### Confidence Interval - Difference In Means

Here you will look through the example from the last video, but you will also go a couple of steps further into what might actually be going on with this data.

In [1]:
import pandas as pd
import numpy as np
import matplotlib.pyplot as plt

%matplotlib inline
np.random.seed(42)

full_data = pd.read_csv('coffee_dataset.csv')
sample_data = full_data.sample(200)

In [2]:
sample_data.shape

(200, 4)

`1.` For 10,000 iterations, bootstrap sample your sample data, compute the difference in the average heights for coffee and non-coffee drinkers.  Build a 99% confidence interval using your sampling distribution.  Use your interval to start answering the first quiz question below.

In [3]:
diff = []
for _ in range(10000):
    boot_sample = sample_data.sample(200, replace=True)
    drinks = boot_sample[boot_sample['drinks_coffee']==True]['height'].mean()
    nondrinks = boot_sample[boot_sample['drinks_coffee']==False]['height'].mean()
    diff.append(drinks-nondrinks)

In [4]:
np.mean(diff)

1.3362713474811618

In [5]:
np.percentile(diff,1),np.percentile(diff, 100)

(0.23034449860735282, 3.0795905671682817)

`2.` For 10,000 iterations, bootstrap sample your sample data, compute the difference in the average heights for those older than 21 and those younger than 21.  Build a 99% confidence interval using your sampling distribution.  Use your interval to finish answering the first quiz question below.  

In [6]:
diff_age_height =[]
for _ in range(10000):
    boot_sample = sample_data.sample(200, replace=True)
    elder = boot_sample[boot_sample['age'] == '>=21']['height'].mean()
    younger = boot_sample[boot_sample['age'] == '<21']['height'].mean()
    diff_age_height.append(elder - younger) 

In [7]:
np.mean(diff_age_height)

4.2473246928677675

In [8]:
np.percentile(diff_age_height,1),np.percentile(diff_age_height, 100)

(3.4357212278738629, 5.5130868057033666)

`3.` For 10,000 iterations bootstrap your sample data, compute the **difference** in the average height for coffee drinkers and the average height for non-coffee drinkers for individuals **under** 21 years old.  Using your sampling distribution, build a 95% confidence interval.  Use your interval to start answering question 2 below.

In [38]:
diff_height_under_21 = []
for _ in range(10000):
    boot_sample = sample_data.sample(200, replace=True)
    drinks = boot_sample[boot_sample['drinks_coffee']==True]
    drinks_under_21 = drinks[drinks['age']=='<21']['height'].mean()
    
    non_drinks = boot_sample[boot_sample['drinks_coffee']==False]
    non_drinks_under_21 = non_drinks[non_drinks['age'] == '<21']['height'].mean()
    diff_height_under_21.append(non_drinks_under_21 - drinks_under_21)

In [39]:
np.mean(diff_height_under_21)

1.8451513244318667

In [40]:
np.percentile(diff_height_under_21,2.5),np.percentile(diff_height_under_21, 97.5)

(1.0697115403286301, 2.6095761316556154)

`4.` For 10,000 iterations bootstrap your sample data, compute the **difference** in the average height for coffee drinkers and the average height for non-coffee drinkers for individuals **over** 21 years old.  Using your sampling distribution, build a 95% confidence interval.
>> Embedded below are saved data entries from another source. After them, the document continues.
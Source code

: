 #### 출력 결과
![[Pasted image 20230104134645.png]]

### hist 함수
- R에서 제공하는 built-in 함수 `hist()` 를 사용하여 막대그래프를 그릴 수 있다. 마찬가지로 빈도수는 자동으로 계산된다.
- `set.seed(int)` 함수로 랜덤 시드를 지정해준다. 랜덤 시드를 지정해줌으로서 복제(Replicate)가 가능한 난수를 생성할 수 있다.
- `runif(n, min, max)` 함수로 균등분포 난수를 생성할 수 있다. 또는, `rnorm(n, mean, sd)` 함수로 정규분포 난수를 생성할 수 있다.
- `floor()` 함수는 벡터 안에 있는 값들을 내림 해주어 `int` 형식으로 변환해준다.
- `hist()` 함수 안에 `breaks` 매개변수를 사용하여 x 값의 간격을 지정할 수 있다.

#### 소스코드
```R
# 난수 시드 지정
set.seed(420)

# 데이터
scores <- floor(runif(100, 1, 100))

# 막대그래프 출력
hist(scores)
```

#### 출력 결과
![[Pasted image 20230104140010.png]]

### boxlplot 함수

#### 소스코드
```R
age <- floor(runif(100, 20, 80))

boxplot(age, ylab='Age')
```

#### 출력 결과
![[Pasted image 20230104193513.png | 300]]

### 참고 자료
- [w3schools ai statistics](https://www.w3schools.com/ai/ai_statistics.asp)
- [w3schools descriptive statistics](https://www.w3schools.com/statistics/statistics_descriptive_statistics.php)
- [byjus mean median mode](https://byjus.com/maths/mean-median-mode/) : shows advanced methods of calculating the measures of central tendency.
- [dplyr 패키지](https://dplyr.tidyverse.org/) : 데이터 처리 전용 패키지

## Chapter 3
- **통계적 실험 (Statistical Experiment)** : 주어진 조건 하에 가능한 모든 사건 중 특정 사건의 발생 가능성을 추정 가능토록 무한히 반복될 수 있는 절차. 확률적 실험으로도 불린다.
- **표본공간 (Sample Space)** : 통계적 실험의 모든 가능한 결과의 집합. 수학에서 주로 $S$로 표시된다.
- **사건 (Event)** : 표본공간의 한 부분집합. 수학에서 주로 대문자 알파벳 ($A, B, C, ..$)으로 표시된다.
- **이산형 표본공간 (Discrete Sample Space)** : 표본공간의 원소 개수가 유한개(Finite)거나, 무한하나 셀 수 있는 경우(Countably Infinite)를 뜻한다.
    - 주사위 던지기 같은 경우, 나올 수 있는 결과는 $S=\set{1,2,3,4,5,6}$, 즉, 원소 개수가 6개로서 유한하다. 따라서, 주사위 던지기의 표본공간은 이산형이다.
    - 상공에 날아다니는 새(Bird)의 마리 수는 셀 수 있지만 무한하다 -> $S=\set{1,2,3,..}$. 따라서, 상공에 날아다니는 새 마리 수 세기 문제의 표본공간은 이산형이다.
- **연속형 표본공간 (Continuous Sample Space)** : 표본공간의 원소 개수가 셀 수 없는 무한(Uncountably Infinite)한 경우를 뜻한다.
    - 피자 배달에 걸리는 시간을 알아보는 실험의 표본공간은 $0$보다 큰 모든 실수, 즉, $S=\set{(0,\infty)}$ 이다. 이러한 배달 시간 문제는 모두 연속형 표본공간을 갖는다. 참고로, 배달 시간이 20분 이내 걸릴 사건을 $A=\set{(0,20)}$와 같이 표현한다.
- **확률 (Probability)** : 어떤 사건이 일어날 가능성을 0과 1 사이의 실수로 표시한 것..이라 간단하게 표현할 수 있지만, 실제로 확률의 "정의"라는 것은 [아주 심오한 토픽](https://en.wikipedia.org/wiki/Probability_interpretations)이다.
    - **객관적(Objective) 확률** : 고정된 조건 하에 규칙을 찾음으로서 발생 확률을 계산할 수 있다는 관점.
Use your interval to finish answering the second quiz question below. As well as the following questions. 

In [41]:
diff_height_greater_21 = []
for _ in range(10000):
    boot_sample = sample_data.sample(200, replace=True)
    drinks = boot_sample[boot_sample['drinks_coffee']==True]
    drinks_greater_21 = drinks[drinks['age']=='>=21']['height'].mean()
    
    non_drinks = boot_sample[boot_sample['drinks_coffee']==False]
    non_drinks_greater_21 = non_drinks[non_drinks['age'] == '>=21']['height'].mean()
    diff_height_greater_21.append(non_drinks_greater_21 - drinks_greater_21)

In [42]:
np.mean(diff_height_greater_21)

3.1288407754803331

In [44]:
np.percentile(diff_height_greater_21,2.5),np.percentile(diff_height_greater_21, 97.5)

(1.8354657110658437, 4.3981485868571255)